⟨
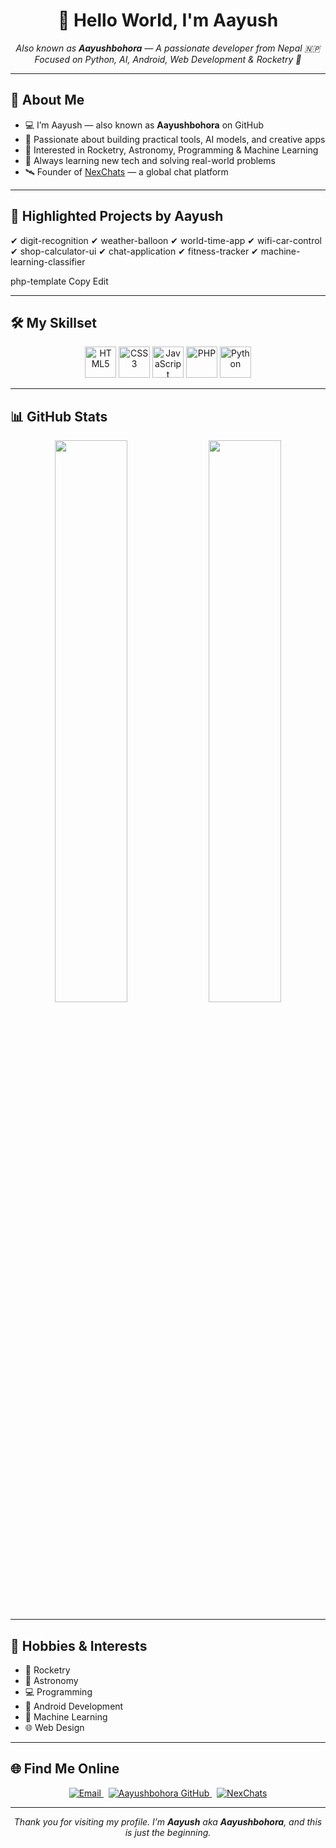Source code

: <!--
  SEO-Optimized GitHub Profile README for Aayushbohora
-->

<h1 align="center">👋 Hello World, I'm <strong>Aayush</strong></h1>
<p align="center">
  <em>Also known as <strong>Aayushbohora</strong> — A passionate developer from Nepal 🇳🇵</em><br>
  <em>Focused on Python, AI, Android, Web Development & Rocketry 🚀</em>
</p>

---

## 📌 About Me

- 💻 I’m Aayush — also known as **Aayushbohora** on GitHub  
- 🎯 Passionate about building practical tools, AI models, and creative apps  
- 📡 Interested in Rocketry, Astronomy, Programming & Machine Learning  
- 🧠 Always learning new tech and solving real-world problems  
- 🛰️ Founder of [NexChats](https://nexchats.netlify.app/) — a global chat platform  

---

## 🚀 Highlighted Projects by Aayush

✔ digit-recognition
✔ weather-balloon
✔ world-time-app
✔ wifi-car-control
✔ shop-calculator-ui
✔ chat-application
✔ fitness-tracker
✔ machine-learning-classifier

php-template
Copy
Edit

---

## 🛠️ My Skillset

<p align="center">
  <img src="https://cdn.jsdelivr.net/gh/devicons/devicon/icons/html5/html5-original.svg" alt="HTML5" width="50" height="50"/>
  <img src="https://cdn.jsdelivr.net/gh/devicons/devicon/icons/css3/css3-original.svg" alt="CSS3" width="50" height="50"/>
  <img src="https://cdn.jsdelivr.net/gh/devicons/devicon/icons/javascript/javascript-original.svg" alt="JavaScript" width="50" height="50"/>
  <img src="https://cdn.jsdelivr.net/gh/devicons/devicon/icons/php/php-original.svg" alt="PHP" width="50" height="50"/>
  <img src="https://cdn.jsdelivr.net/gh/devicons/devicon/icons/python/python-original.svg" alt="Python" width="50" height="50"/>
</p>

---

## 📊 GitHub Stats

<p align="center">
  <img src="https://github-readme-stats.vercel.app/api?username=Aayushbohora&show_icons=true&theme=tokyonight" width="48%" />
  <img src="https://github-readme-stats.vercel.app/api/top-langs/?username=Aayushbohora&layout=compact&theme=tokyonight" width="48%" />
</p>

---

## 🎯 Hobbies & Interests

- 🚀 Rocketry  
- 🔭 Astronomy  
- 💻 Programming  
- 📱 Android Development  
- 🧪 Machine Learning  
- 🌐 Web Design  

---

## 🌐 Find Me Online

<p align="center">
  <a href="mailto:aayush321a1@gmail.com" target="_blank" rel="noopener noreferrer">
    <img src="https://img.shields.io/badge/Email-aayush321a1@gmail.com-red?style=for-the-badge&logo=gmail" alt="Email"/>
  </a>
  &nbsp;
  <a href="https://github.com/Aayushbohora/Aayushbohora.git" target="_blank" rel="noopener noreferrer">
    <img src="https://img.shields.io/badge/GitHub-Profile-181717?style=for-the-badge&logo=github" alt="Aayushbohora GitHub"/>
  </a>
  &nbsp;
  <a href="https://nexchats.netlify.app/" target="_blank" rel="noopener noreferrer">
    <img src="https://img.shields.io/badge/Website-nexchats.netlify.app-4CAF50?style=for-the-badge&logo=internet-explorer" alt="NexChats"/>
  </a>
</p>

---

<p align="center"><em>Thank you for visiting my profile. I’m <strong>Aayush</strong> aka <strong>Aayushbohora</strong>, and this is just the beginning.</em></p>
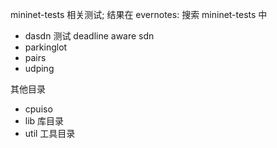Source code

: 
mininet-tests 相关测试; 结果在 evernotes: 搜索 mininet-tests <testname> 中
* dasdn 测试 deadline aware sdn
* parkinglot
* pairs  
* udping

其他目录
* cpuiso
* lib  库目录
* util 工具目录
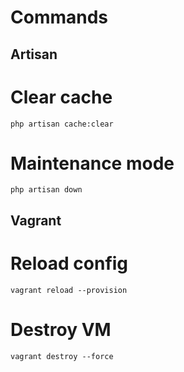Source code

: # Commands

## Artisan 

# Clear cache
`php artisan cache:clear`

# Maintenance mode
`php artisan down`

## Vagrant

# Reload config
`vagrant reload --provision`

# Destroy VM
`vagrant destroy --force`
⟩
What to work on: Go through the listing and say how many lines contain the string "Android", offering only the number.

Output: 2